Furthermore, 40 percent of the recipes did not include feeding instructions and the rest of them were short on details or were simply unclear, reports the University.
"Only 94 recipes provided enough information for computer nutritional analysis and of those none of them provided all the essential nutrients to meet the National Research Council's recommended allowances for adult cats," said lead author Jennifer Larsen, a veterinary nutritionist with the UC Davis School of Veterinary Medicine.
Recipes written by actual veterinarians had fewer deficiencies in essential nutrients than those written by writers just playing veterinarians online. Out of the 114, only five recipes – all written by veterinarians – met all but one of the essential nutrients.

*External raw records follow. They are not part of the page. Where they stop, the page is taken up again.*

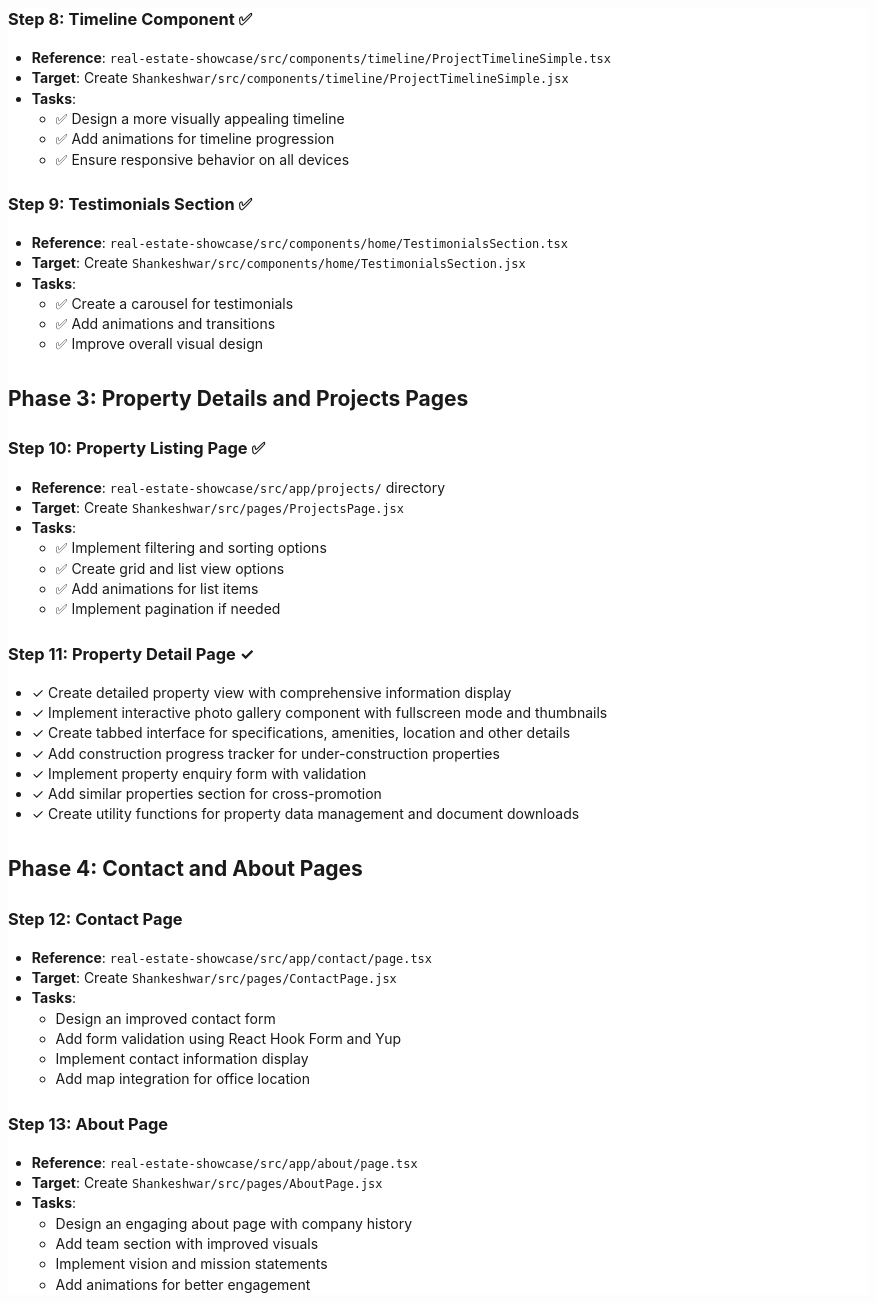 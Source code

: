 ### Step 8: Timeline Component ✅
- **Reference**: `real-estate-showcase/src/components/timeline/ProjectTimelineSimple.tsx`
- **Target**: Create `Shankeshwar/src/components/timeline/ProjectTimelineSimple.jsx`
- **Tasks**:
  - ✅ Design a more visually appealing timeline
  - ✅ Add animations for timeline progression
  - ✅ Ensure responsive behavior on all devices

### Step 9: Testimonials Section ✅
- **Reference**: `real-estate-showcase/src/components/home/TestimonialsSection.tsx`
- **Target**: Create `Shankeshwar/src/components/home/TestimonialsSection.jsx`
- **Tasks**:
  - ✅ Create a carousel for testimonials
  - ✅ Add animations and transitions
  - ✅ Improve overall visual design

## Phase 3: Property Details and Projects Pages

### Step 10: Property Listing Page ✅
- **Reference**: `real-estate-showcase/src/app/projects/` directory
- **Target**: Create `Shankeshwar/src/pages/ProjectsPage.jsx`
- **Tasks**:
  - ✅ Implement filtering and sorting options
  - ✅ Create grid and list view options
  - ✅ Add animations for list items
  - ✅ Implement pagination if needed

### Step 11: Property Detail Page ✓
- ✓ Create detailed property view with comprehensive information display
- ✓ Implement interactive photo gallery component with fullscreen mode and thumbnails
- ✓ Create tabbed interface for specifications, amenities, location and other details
- ✓ Add construction progress tracker for under-construction properties
- ✓ Implement property enquiry form with validation
- ✓ Add similar properties section for cross-promotion
- ✓ Create utility functions for property data management and document downloads

## Phase 4: Contact and About Pages

### Step 12: Contact Page
- **Reference**: `real-estate-showcase/src/app/contact/page.tsx`
- **Target**: Create `Shankeshwar/src/pages/ContactPage.jsx`
- **Tasks**:
  - Design an improved contact form
  - Add form validation using React Hook Form and Yup
  - Implement contact information display
  - Add map integration for office location

### Step 13: About Page
- **Reference**: `real-estate-showcase/src/app/about/page.tsx`
- **Target**: Create `Shankeshwar/src/pages/AboutPage.jsx`
- **Tasks**:
  - Design an engaging about page with company history
  - Add team section with improved visuals
  - Implement vision and mission statements
  - Add animations for better engagement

"Most recipes were lacking concentrations of three or more nutrients, with some lacking adequate amounts of up to 19 essential nutrients," notes the University. In addition, "many recipes had severe deficiencies, providing less than 50 percent of the recommend allowances of several essential nutrients including choline, iron, zinc, thiamin, vitamin E and manganese."
Even worse, seven percent of the recipes inexplicably included ingredients that are potentially toxic for cats – including garlic, garlic powder, onions, and leeks. While those may be superfoods for humans, for cats, not so much.
Some recipes included raw animal products without instructions for how to avoid bacterial contamination, other recipes included bones without mentioning that if not properly ground, they could lead to gastrointestinal tears.
Putting our trust in commercial cat food may seem daunting, and having control over the ingredients may feel intuitively correct. But Larsen says that cat owners should be cautious about homemade recipes.
"Homemade diets are not necessarily better," said Larsen. "If you are going to use one, you have to make sure you do it safely and they should be balanced and appropriate for your individual cat."
Thankfully, there's an excellent workaround for those of us who want to go the wholesome, low-waste, custom route: A consultation with a board-certified veterinary nutritionist to formulate a homemade diet. This way you can ensure that kitty is getting what kitty needs, without the risks that may come with less informed instruction.
The study was published in the Journal of the American Veterinary Medical Association.